[1238] M. Claudius Marcellus, the son of Octavia, sister of Augustus. He was adopted by Augustus. Tacitus seems to hint that he was greatly beloved by the Roman people, and it is not improbable that Augustus may have become suspicious or jealous of him; his decease took place in his twentieth year.

[1239] To Mitylene. This refers to the jealousy between Marcellus and his brother-in-law, M. Vipsanius Agrippa. Pliny probably uses the term “pudenda,” implying that Augustus showed neither firmness nor gratitude on this occasion; for anxious, at any cost, to prevent these differences, he sent Agrippa, against his will, as proconsul to Syria; immediately on which Agrippa left Rome, but stopped at Mitylene, and left the government of Syria to his legatus. Upon the death of Marcellus, Agrippa returned to Rome.

[1240] Dion Cassius mentions three conspiracies, the first by Fabius Cæpio and Muræna, a second, of which he does not name the authors, and a third by Cornelius Cinna.

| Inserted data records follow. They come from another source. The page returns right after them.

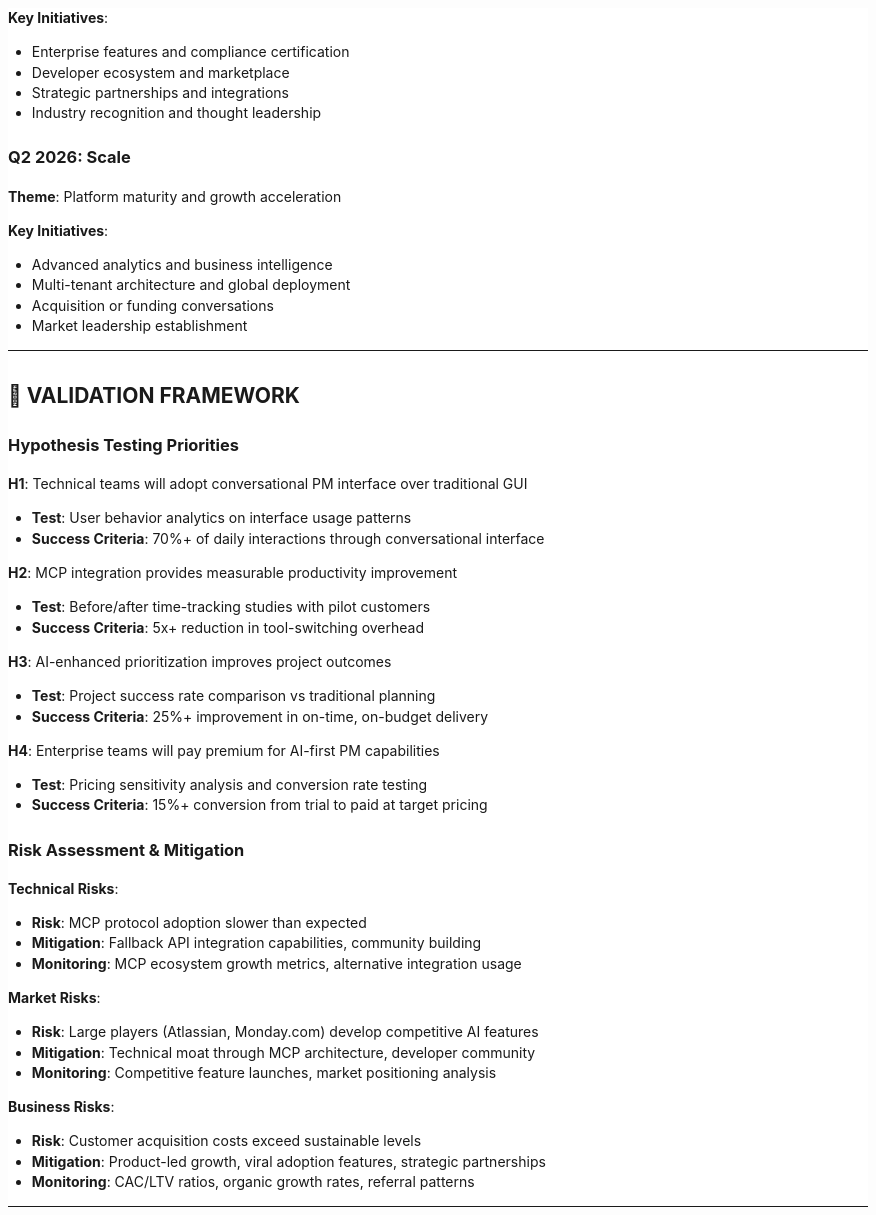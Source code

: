 **Key Initiatives**:
- Enterprise features and compliance certification
- Developer ecosystem and marketplace
- Strategic partnerships and integrations
- Industry recognition and thought leadership

### **Q2 2026: Scale**
**Theme**: Platform maturity and growth acceleration

**Key Initiatives**:
- Advanced analytics and business intelligence
- Multi-tenant architecture and global deployment
- Acquisition or funding conversations
- Market leadership establishment

---

## 🔄 **VALIDATION FRAMEWORK**

### **Hypothesis Testing Priorities**

**H1**: Technical teams will adopt conversational PM interface over traditional GUI
- **Test**: User behavior analytics on interface usage patterns
- **Success Criteria**: 70%+ of daily interactions through conversational interface

**H2**: MCP integration provides measurable productivity improvement  
- **Test**: Before/after time-tracking studies with pilot customers
- **Success Criteria**: 5x+ reduction in tool-switching overhead

**H3**: AI-enhanced prioritization improves project outcomes
- **Test**: Project success rate comparison vs traditional planning
- **Success Criteria**: 25%+ improvement in on-time, on-budget delivery

**H4**: Enterprise teams will pay premium for AI-first PM capabilities
- **Test**: Pricing sensitivity analysis and conversion rate testing
- **Success Criteria**: 15%+ conversion from trial to paid at target pricing

### **Risk Assessment & Mitigation**

**Technical Risks**:
- **Risk**: MCP protocol adoption slower than expected
- **Mitigation**: Fallback API integration capabilities, community building
- **Monitoring**: MCP ecosystem growth metrics, alternative integration usage

**Market Risks**:
- **Risk**: Large players (Atlassian, Monday.com) develop competitive AI features
- **Mitigation**: Technical moat through MCP architecture, developer community
- **Monitoring**: Competitive feature launches, market positioning analysis

**Business Risks**:
- **Risk**: Customer acquisition costs exceed sustainable levels
- **Mitigation**: Product-led growth, viral adoption features, strategic partnerships
- **Monitoring**: CAC/LTV ratios, organic growth rates, referral patterns

---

[1241] Said in allusion to the suspicious deaths of his grandchildren Lucius and Caius, the children of his daughter Julia by Agrippa. They were probably removed by the criminal acts of Livia; but some historians have hinted that Augustus was privy to their destruction, the object of which was to remove all obstacles that lay in the way of Tiberius to the throne.

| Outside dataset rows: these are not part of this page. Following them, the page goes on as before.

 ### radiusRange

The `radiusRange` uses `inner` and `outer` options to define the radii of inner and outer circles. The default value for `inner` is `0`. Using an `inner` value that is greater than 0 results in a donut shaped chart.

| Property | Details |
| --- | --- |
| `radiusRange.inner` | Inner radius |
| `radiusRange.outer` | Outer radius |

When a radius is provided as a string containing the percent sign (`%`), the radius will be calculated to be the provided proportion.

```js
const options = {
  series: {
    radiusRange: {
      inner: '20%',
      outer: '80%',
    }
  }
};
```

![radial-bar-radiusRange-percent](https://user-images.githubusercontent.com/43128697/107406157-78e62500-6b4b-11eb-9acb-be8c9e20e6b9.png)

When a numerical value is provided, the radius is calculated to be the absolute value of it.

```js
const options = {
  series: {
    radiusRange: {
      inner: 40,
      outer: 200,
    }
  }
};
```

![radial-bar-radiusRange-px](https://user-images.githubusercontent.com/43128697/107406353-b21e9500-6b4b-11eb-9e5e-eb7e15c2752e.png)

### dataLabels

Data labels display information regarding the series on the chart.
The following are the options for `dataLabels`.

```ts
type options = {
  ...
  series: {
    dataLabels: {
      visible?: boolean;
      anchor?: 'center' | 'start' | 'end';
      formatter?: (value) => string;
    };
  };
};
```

[1242] Implying that he was conscience-stricken at his share in their death, as well as struck with sorrow and remorse.

[1243] She was his only child; Scribonia was her mother. She was first married to her cousin Marcellus; on his death to L. Vipsanius Agrippa, and after his decease to Tiberius Nero, the son of Livia. Her profligacy was universally known, and Augustus did not scruple to enlarge upon it before the senate; but Pliny is the only writer who states that she contemplated an attempt on the life of his father; though Suetonius says that she became, at a late period of her reign, an object of interest to those who were disaffected. Julia was first banished to Pandataria, off the coast of Campania, and then to Rhegium, which she was never allowed to leave. Her death took place A.D. 14.

[1244] Tiberius Nero, afterwards emperor. Pliny here alludes to his retirement to Rhodes, where he remained seven years. Tacitus represents that his chief reason for leaving Rome was to escape the society of his wife Julia, who treated him with the utmost contempt, and whose licentious life was not unknown to him. During this retreat he devoted himself to the study of astrology. He left Rome without the consent of Augustus, who was equally unwilling to allow of his return.

[1245] Julia, one of the daughters of Julia and Agrippa, and the wife of L. Æmilius Paulus. She fully inherited the vices of her mother. For an adulterous intercourse with D. Silanus she was banished, by Augustus to Tremerus, off the coast of Apulia, where she survived twenty years, dependent on the bounty of the empress Livia. A child born after her disgrace, was, by order of Augustus, exposed as spurious. She is supposed by some to be the Corinna of Ovid’s amatory poems.

[1246] He probably alludes to the rising of some tribes in the provinces on the north-eastern coast of the Adriatic, in B.C. 35, who refused to pay their tribute. They were finally vanquished by Statilius Taurus, B.C. 33.

[1247] After the defeat of his general Varus, by Arminius, in Germany.